**WHAT YOU HAVE TO DO**
The entries below hold a line with "en allmosa, låt" and a line with "att din allmosa". Return those lines and all that lie between them, exactly and only.

**DATA SHOWN**
* * * * * * * * *
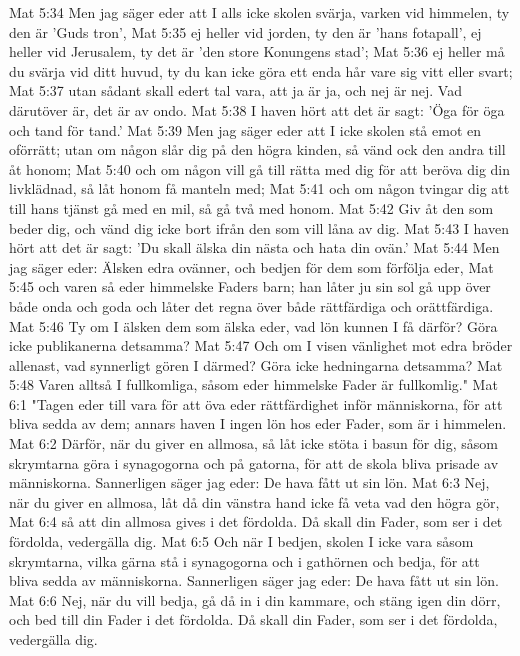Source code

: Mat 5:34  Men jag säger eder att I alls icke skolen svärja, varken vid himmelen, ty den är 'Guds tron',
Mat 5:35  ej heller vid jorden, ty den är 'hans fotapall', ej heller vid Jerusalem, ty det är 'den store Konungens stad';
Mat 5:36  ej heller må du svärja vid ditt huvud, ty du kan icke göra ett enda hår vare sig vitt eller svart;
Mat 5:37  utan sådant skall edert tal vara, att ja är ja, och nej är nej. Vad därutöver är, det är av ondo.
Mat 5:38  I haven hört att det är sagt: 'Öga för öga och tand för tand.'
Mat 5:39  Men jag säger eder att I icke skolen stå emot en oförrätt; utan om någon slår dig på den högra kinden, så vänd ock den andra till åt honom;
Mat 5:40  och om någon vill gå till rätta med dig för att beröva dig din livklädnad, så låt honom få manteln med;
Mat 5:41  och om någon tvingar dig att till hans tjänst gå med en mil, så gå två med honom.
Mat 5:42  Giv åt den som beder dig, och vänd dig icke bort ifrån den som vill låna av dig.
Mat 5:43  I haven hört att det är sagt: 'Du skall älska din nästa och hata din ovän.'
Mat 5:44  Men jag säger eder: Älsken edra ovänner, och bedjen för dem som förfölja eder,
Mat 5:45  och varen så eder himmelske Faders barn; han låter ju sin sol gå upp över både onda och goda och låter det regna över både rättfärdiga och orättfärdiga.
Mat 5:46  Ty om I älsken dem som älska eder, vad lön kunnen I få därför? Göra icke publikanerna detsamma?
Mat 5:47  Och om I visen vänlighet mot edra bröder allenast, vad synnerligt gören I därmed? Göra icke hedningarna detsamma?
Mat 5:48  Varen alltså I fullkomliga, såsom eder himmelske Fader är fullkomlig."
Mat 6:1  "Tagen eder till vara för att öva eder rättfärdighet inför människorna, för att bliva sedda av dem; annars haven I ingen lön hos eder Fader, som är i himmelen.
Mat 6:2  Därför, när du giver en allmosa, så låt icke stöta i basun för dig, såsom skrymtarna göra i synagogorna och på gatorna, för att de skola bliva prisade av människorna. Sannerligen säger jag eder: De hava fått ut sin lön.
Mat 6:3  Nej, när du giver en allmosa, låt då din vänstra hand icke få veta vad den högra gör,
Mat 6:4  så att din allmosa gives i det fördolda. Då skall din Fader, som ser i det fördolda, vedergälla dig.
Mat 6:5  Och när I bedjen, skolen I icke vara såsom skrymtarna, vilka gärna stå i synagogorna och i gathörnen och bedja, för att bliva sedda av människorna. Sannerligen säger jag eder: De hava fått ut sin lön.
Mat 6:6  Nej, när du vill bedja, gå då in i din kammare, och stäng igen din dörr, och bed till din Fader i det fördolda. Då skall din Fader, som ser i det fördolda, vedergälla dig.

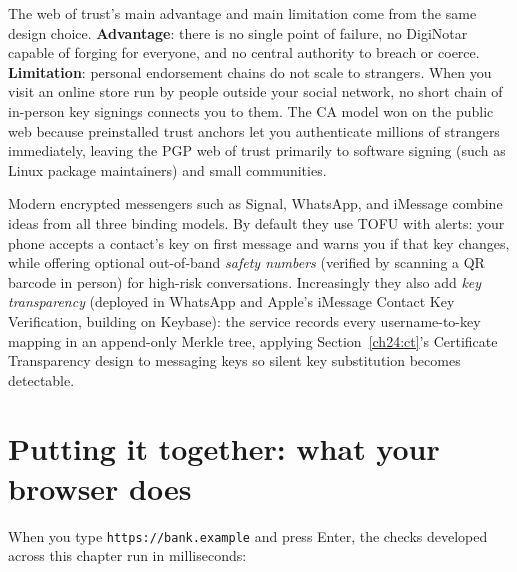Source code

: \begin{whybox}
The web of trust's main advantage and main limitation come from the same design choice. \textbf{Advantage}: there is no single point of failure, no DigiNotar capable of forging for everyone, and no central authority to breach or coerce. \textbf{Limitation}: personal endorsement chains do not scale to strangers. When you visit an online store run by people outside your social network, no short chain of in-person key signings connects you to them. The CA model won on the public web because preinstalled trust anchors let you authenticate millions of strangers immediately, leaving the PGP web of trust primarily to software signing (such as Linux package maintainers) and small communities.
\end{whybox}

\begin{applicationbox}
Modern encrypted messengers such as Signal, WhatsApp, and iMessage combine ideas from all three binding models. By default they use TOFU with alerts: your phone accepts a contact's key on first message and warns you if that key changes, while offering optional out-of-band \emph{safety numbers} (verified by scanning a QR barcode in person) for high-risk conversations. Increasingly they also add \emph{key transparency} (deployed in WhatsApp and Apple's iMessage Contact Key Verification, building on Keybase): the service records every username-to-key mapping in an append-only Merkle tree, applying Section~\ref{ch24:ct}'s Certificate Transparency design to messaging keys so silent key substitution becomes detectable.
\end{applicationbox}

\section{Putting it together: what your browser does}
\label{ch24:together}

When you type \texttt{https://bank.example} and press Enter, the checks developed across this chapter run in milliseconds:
* * * * * * * * *
**RESPONSE**
Mat 6:3  Nej, när du giver en allmosa, låt då din vänstra hand icke få veta vad den högra gör,
Mat 6:4  så att din allmosa gives i det fördolda. Då skall din Fader, som ser i det fördolda, vedergälla dig.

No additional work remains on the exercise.